Aux sources de la modernité

6 thèmes | 20 oeuvres
Pour fêter ses soixante ans Le Livre de Poche nous a proposé de faire un parcours en puisant dans son immense catalogue. Nous avons donc proposé un thème, choisi les œuvres et rédigé nos textes en toute liberté et sans aucune intervention de leur part. Bonne lecture.

Le début du XXème siècle est à la fois celui de la naissance de courants artistiques d’une modernité extraordinaire – cubisme, Dada, Bauhaus… –, mais aussi de la première grande entreprise de destruction massive qui raya de la surface de la terre vingt millions de femmes, d’hommes, d’enfants et traumatisa d’autres millions de survivants pour le restant de leur vie. Ce traumatisme fut si fort qu’il suinte aujourd’hui encore dans les romans de Pierre Lemaître ou de Ken Follett. Et pourtant des cendres de cette boucherie, « la der des ders », allaient sortir des œuvres d’une puissance qui résonne encore aujourd’hui. Reflet en quinze œuvres d’une époque paradoxale.

Avant la catastrophe

Avant la catastrophe tous les espoirs étaient permis. La puissance des machines et les constructions modernes étaient sources d’inspiration pour les Léger, Apollinaire, Picasso, Braque... Le cubisme, les ready-made, le futurisme étaient en marche, le jazz remontait le Mississipi. Dans les cafés toutes les idées étaient brassées et les écrivains qui allaient marquer le siècle préparaient leurs grandes œuvres. Mais voilà...

Gens de Dublin

Quand paraissent ces nouvelles, en juin 1914, l'Europe bascule vers le meurtrier affrontement des nationalismes. Le moins exacerbé n'est pas celui qui travaille l'Irlande du futur auteur d'"Ulysse". La révolte de 1916 et la proclamation de la République en 1919 conduiront à la partition de l'île entre le Sud, catholique indépendant, et le Nord, protestant et fidèle à la couronne britannique. Dans un style simple, sans juger ni conclure, Joyce chante Dublin (qu'il a déjà quitté et ne reverra plus) et ses habitants, comme pour montrer que l'on peut aimer ses racines tout en se tenant à distance des affrontements politico-confessionnels. In english.

  Livre Fiction
Dubliners
Auteur: Joyce, James (1882-1941)
Edition: Livre de poche
Collection: Livre de poche

Dictionnaire des idées reçues

L'auteur de "Madame Bovary" a travaillé trente ans, jusqu'à sa mort en 1880, sur ce recueil d'aphorismes en forme de définitions conçu comme une annexe à l'inachevé "Bouvard et Pécuchet", et complété son tour d'horizon de la bêtise et des hypocrisies. La première édition posthume ayant attendu la veille du conflit mondial, l'entrée « Guerre » vaut le détour. Elle tient en une injonction de deux mots : « Tonner contre », comme pour annoncer le prompt revirement des pacifistes aux premiers bruits de bottes de l'été 1914...

Le Grand Meaulnes

Comme Guillaume Apollinaire ou Louis Pergaud, Alain-Fournier fait partie des cinq cent soixante écrivains officiellement « morts pour la France » en 1914-1918, dont une plaque dresse la liste au Panthéon, fauché dès septembre 1914, à 27 ans, après cet unique roman qui vaut bien mieux que son statut de « classique obligé » des classes de collège. Quand Augustin Meaulnes s'échappe de son pensionnat, ses trois jours de fugue et de fête au fond d'une forêt onirique, dans un château sans nom où il découvrira l'amour, sont un rêve éveillé, dont le souvenir et les évocations forment la matière de la troisième partie, proustienne en diable. À relire d'urgence !

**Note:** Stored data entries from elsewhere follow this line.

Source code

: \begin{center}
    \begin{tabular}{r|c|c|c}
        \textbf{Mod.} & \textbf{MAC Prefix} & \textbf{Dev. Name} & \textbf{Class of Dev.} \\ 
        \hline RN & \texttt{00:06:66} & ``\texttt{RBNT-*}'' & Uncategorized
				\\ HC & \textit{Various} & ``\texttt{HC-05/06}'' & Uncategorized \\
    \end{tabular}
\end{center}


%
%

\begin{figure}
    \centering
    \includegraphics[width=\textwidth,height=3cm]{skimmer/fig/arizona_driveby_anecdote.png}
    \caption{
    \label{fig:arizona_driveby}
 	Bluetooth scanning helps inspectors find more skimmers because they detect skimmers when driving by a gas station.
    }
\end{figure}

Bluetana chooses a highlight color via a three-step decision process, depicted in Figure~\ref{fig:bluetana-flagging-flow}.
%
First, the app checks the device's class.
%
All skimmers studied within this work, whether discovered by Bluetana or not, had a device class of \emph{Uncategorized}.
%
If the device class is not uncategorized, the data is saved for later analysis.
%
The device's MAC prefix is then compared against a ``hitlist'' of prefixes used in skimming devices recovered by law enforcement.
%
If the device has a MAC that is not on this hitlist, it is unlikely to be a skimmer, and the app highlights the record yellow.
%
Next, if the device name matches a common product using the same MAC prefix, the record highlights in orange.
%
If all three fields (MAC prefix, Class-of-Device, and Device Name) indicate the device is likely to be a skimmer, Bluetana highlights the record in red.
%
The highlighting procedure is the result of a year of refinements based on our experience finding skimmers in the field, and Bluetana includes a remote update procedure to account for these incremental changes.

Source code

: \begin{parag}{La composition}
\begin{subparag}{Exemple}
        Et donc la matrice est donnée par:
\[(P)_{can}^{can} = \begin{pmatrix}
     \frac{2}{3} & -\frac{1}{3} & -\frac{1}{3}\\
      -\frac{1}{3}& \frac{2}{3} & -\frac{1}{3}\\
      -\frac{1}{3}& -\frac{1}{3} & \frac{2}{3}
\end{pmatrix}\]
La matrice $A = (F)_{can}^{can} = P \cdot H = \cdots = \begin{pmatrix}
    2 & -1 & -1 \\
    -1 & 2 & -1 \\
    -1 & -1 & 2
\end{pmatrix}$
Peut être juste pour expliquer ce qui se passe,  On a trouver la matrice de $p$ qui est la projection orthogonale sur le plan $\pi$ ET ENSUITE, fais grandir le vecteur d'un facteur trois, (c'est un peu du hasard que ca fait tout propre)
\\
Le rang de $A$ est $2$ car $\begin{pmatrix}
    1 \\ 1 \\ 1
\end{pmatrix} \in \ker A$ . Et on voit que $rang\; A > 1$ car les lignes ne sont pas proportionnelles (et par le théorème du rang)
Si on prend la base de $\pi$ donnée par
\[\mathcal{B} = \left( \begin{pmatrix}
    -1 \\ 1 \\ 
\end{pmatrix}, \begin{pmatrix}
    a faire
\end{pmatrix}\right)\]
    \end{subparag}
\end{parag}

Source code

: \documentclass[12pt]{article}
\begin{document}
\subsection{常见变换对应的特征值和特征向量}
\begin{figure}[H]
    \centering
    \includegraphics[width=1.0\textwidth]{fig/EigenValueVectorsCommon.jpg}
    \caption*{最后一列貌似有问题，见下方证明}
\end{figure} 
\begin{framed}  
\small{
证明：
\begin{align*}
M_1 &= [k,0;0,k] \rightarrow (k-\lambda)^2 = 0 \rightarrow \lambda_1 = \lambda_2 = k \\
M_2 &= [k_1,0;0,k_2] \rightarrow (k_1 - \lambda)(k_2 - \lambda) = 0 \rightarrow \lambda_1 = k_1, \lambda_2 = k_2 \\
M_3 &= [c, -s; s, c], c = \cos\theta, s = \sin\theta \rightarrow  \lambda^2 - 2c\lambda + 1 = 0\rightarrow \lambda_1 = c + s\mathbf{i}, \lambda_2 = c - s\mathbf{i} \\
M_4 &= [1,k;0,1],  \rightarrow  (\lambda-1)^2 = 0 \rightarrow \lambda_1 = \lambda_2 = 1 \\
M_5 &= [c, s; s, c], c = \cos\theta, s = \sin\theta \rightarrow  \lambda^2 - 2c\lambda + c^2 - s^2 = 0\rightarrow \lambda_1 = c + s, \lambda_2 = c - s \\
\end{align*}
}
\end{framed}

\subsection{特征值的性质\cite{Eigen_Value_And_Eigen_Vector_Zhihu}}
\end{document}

Le Monde d'hier, souvenirs d'un Européen

Ce livre envoyé à son éditeur la veille de son suicide en 1942 au Brésil, où il s'était exilé pour fuir les persécutions nazies, est à la fois l'autobiographie et le testament de l'écrivain autrichien. Il y raconte la Vienne du début du XXème siècle, où il fréquenta Freud et Strauss, mais embrasse aussi la Grande Guerre et ses conséquences, d'une plume précise forgée dans de multiples genres puisqu'il fut aussi bien essayiste, biographe, poète et dramaturge qu'auteur de célèbres nouvelles ("Vingt-quatre heures de la vie d'une femme").

Cent ans déjà

Une œuvre moderne c’est une œuvre qui ne cède rien à la mode. Il n’y a pas de flatterie, pas de tentative de séduction, pas de recherche de compromis dans la démarche de son créateur. C’est pourquoi une œuvre moderne rayonne toujours auprès des publics qui la croisent longtemps après qu’elle ait été imaginée par son auteur. Comme une onde de choc qui se propagerait à l’infini. C’est pourquoi on lit et on écoute aujourd’hui encore Fournier, Virginia Woolf, Proust, Stravinsky. Moderne un jour, moderne toujours.

Le Grand Meaulnes

Comme Guillaume Apollinaire ou Louis Pergaud, Alain-Fournier fait partie des cinq cent soixante écrivains officiellement « morts pour la France » en 1914-1918, dont une plaque dresse la liste au Panthéon, fauché dès septembre 1914, à 27 ans, après cet unique roman qui vaut bien mieux que son statut de « classique obligé » des classes de collège. Quand Augustin Meaulnes s'échappe de son pensionnat, ses trois jours de fugue et de fête au fond d'une forêt onirique, dans un château sans nom où il découvrira l'amour, sont un rêve éveillé, dont le souvenir et les évocations forment la matière de la troisième partie, proustienne en diable. À relire d'urgence !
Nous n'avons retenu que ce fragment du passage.